EXCERPTED DATA
Content starts

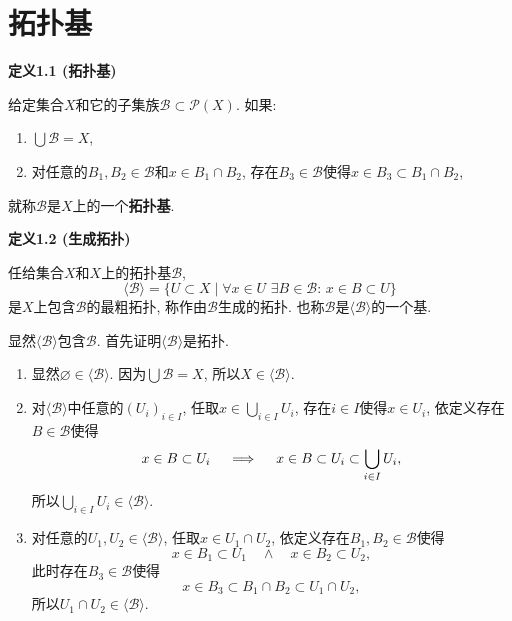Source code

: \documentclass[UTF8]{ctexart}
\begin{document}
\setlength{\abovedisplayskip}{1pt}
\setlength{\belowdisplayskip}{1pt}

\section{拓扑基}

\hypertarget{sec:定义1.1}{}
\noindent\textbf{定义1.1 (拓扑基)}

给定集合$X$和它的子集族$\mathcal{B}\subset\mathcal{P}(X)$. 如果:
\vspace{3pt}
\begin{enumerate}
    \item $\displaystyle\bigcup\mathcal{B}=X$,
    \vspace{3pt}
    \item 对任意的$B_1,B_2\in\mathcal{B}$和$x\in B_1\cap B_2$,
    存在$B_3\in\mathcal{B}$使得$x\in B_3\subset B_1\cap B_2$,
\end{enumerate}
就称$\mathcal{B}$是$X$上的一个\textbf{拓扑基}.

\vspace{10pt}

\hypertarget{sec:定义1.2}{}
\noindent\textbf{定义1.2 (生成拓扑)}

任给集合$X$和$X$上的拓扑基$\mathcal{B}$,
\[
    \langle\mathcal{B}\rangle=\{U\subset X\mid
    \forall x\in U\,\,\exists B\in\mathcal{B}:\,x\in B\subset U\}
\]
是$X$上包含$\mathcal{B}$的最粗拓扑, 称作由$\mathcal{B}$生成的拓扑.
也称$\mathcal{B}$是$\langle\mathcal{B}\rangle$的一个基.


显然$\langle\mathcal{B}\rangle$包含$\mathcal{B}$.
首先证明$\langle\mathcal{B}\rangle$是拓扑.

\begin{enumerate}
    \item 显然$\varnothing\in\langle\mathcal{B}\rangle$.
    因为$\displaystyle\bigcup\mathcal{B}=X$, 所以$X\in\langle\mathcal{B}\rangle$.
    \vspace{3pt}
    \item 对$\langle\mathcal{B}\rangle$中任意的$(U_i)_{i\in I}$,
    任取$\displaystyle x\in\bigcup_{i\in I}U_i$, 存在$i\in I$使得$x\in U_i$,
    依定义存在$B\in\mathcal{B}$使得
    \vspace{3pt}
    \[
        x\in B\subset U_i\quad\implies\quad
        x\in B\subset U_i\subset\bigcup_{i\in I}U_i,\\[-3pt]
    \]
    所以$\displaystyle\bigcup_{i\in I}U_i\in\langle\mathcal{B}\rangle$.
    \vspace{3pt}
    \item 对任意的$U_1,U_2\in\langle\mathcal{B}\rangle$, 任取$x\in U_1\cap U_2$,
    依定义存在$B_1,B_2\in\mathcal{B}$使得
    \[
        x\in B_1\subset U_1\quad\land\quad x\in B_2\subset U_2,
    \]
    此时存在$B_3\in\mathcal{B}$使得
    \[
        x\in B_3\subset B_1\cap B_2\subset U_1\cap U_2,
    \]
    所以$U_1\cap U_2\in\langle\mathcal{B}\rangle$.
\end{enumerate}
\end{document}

Content ends
Content starts

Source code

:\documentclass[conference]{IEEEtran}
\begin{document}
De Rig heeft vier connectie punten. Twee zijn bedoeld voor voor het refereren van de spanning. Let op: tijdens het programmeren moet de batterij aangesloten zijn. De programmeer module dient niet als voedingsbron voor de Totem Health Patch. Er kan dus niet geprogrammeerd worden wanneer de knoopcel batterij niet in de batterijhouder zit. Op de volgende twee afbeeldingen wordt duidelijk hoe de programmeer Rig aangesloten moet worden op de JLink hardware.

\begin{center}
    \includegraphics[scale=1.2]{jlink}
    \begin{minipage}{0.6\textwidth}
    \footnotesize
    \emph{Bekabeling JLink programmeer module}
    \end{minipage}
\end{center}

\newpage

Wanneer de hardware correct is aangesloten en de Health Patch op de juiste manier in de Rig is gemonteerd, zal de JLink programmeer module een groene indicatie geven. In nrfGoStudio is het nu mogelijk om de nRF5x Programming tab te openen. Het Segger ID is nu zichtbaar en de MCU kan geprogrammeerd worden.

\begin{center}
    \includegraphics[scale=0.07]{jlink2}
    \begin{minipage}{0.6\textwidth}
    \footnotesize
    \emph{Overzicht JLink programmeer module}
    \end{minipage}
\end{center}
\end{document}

Content ends

WHAT IS NEEDED
Reproduce each line from the data that has "worden" in it.

SOLUTION FOR THIS PROBLEM
De Rig heeft vier connectie punten. Twee zijn bedoeld voor voor het refereren van de spanning. Let op: tijdens het programmeren moet de batterij aangesloten zijn. De programmeer module dient niet als voedingsbron voor de Totem Health Patch. Er kan dus niet geprogrammeerd worden wanneer de knoopcel batterij niet in de batterijhouder zit. Op de volgende twee afbeeldingen wordt duidelijk hoe de programmeer Rig aangesloten moet worden op de JLink hardware.
Wanneer de hardware correct is aangesloten en de Health Patch op de juiste manier in de Rig is gemonteerd, zal de JLink programmeer module een groene indicatie geven. In nrfGoStudio is het nu mogelijk om de nRF5x Programming tab te openen. Het Segger ID is nu zichtbaar en de MCU kan geprogrammeerd worden.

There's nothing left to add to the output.